Cheap: The High Cost of Discount Culture by Ellen Ruppel Shell covers a wide variety of topics, but the main idea I got from reading it, was that we are too focused on price, and not enough on value. We have shifted from quality, durability, and craftsmanship towards quantity at the lowest possible price. I previously wrote about how it’s harder to judge quality these days as it relates to Coach Outlet stores. Next time you buy something, think about what you actually know about who made the product, the materials or ingredients used, and how long it will last before you have to buy another one.
Thanks to globalization and a relentless pursuit of efficiency, we now have $1 chicken sandwiches, $5 toasters, and $10 IKEA coffee tables. That saves us money, right? However, also notice that it’s often the crap in our lives that gets a bit cheaper. The real essentials – rent, education, healthcare, gas, never seem to get less expensive. On top of that household wages are stagnant, partially because all the jobs making stuff have gone to the countries with cheapest labor before our workforce has had a chance to learn to do something else. Look at the current unemployment rate. So are we really coming out ahead?
The book includes an interesting history of the evolution of retailing and the creation of the discount superstore. There was a time before Wal-mart when small shops sold specialized products through educated salespeople. Now, everything is propelled by mass advertising everywhere, followed by do-it-yourself shopping. Now, I personally like reading tons of peer reviews on Amazon before buying a product, but you have to admit that the genius of a store like IKEA is that so much of the cost is shifted onto the consumer. We load up the huge boxes onto a shopping cart ourselves, cram it into our car, drive it back home (paying for the gas), and build it ourselves with hours of labor.
There is also the interweaving of behavioral economics topics you may be familiar with by academics like Daniel Kahneman and Dan Ariely. For example, you probably get excited when you buy something marked down 60% at the mall. We’re all genetically wired to get hyped up for that, so it’s not surprising. Well, these days basically everything is marked down. Only 20% of department store merchandise is actually sold at full price. If everyone is getting the same “deal”, is it still a deal or just manipulation?

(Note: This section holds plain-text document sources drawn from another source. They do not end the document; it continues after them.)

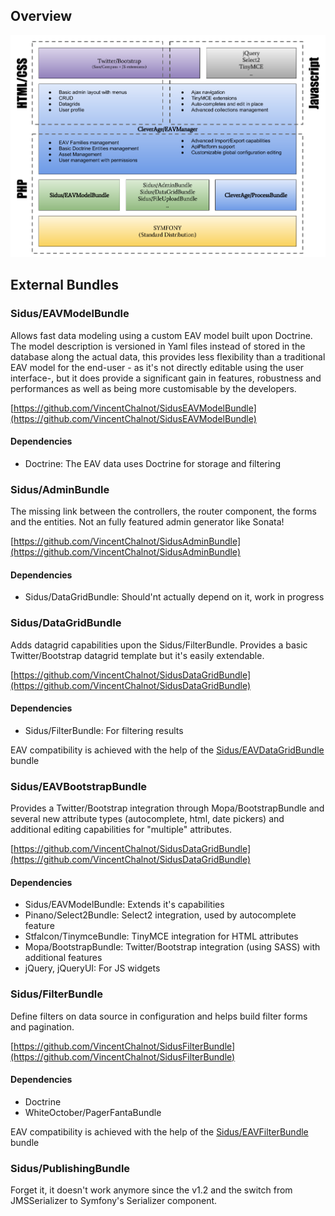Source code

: ## Overview

![Component Overview](images/component-view.png)

## External Bundles

### Sidus/EAVModelBundle ###

Allows fast data modeling using a custom EAV model built upon Doctrine.
The model description is versioned in Yaml files instead of stored in the database along the actual data, this provides
less flexibility than a traditional EAV model for the end-user - as it's not directly editable using the user interface-,
but it does provide a significant gain in features, robustness and performances as well as being more customisable by
the developers.

[https://github.com/VincentChalnot/SidusEAVModelBundle](https://github.com/VincentChalnot/SidusEAVModelBundle)

#### Dependencies
- Doctrine: The EAV data uses Doctrine for storage and filtering


### Sidus/AdminBundle ###

The missing link between the controllers, the router component, the forms and the entities. 
Not an fully featured admin generator like Sonata!

[https://github.com/VincentChalnot/SidusAdminBundle](https://github.com/VincentChalnot/SidusAdminBundle)

#### Dependencies
- Sidus/DataGridBundle: Should'nt actually depend on it, work in progress


### Sidus/DataGridBundle ###

Adds datagrid capabilities upon the Sidus/FilterBundle.
Provides a basic Twitter/Bootstrap datagrid template but it's easily extendable.

[https://github.com/VincentChalnot/SidusDataGridBundle](https://github.com/VincentChalnot/SidusDataGridBundle)

#### Dependencies
- Sidus/FilterBundle: For filtering results

EAV compatibility is achieved with the help of the
[Sidus/EAVDataGridBundle](https://github.com/VincentChalnot/SidusEAVDataGridBundle) bundle


### Sidus/EAVBootstrapBundle ###

Provides a Twitter/Bootstrap integration through Mopa/BootstrapBundle and several new attribute types (autocomplete,
html, date pickers) and additional editing capabilities for "multiple" attributes.

[https://github.com/VincentChalnot/SidusDataGridBundle](https://github.com/VincentChalnot/SidusDataGridBundle)

#### Dependencies
- Sidus/EAVModelBundle: Extends it's capabilities
- Pinano/Select2Bundle: Select2 integration, used by autocomplete feature
- Stfalcon/TinymceBundle: TinyMCE integration for HTML attributes
- Mopa/BootstrapBundle: Twitter/Bootstrap integration (using SASS) with additional features
- jQuery, jQueryUI: For JS widgets


### Sidus/FilterBundle ###

Define filters on data source in configuration and helps build filter forms and pagination.

[https://github.com/VincentChalnot/SidusFilterBundle](https://github.com/VincentChalnot/SidusFilterBundle)

#### Dependencies
- Doctrine
- WhiteOctober/PagerFantaBundle

EAV compatibility is achieved with the help of the
[Sidus/EAVFilterBundle](https://github.com/VincentChalnot/SidusEAVFilterBundle) bundle


### Sidus/PublishingBundle ###

Forget it, it doesn't work anymore since the v1.2 and the switch from JMSSerializer to Symfony's Serializer component.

On a related note, discount stores often tout “everyday low prices”, but they really just try to compete hard on things that we buy most frequently and are most familiar with. Wal-mart actually has higher than average prices on about 1/3rd of its inventory. On the items for which prices are lower, the savings is 37 cents, with about 1/3rd of items carrying a savings of no more than 2 cents. The loss leaders draw us in and make us feel like we’re saving money, but the other things we toss in our basket make the profit.
Although some of these trends are unlikely to be reversed, we should remember that it’s not all about the price tag. An example of how things “should” work is the grocery store Wegman’s, which I am not familiar with but sounds a lot like Trader Joe’s on the West Coast. Locally-sourced products, good wages and benefits for employees, and good service create an atmosphere that is not solely focused on price (although it is still an important component).